(Dataset excerpts)
━━━━━━━━━━

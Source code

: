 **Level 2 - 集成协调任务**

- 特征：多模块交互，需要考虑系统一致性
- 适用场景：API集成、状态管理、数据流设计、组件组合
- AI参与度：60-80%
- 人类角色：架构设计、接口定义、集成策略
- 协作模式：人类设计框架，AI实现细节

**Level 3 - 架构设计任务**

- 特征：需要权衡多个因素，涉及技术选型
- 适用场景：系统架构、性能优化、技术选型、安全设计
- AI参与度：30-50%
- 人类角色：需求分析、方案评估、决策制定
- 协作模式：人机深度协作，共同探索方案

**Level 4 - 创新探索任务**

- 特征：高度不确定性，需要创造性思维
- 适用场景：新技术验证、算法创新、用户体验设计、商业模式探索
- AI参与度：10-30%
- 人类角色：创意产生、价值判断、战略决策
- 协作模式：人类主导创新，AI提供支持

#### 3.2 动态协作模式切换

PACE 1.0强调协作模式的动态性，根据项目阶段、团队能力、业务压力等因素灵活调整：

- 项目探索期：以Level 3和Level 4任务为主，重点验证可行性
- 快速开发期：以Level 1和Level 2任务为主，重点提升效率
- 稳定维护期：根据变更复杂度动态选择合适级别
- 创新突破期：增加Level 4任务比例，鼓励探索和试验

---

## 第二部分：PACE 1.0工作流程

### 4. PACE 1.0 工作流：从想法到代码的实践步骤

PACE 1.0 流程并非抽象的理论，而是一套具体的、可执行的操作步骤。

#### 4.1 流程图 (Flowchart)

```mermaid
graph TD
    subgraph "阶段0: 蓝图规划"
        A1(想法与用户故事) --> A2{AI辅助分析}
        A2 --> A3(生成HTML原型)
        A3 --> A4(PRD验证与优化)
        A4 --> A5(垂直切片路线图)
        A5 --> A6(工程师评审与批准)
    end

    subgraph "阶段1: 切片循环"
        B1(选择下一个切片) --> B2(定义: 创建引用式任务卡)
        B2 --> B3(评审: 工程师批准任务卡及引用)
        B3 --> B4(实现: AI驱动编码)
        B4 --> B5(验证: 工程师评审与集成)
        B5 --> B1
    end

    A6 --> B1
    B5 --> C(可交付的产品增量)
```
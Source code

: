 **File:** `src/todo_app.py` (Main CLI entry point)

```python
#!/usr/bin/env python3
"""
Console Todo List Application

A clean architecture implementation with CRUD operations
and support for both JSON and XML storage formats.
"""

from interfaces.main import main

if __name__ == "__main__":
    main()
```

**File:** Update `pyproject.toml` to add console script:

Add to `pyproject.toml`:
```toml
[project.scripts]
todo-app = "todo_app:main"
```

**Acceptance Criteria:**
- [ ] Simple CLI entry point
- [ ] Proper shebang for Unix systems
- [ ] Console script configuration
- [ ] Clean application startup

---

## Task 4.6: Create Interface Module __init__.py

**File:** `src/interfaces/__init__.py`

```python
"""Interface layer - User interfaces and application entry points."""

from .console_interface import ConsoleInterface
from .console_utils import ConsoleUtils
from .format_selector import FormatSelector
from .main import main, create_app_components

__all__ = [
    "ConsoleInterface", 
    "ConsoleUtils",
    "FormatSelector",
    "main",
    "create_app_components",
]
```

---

━━━━━━━━━━

> _Try it_: Copy out each line in the preceding records that contains "以Level".

> _Response for this exercise_:
- 项目探索期：以Level 3和Level 4任务为主，重点验证可行性
- 快速开发期：以Level 1和Level 2任务为主，重点提升效率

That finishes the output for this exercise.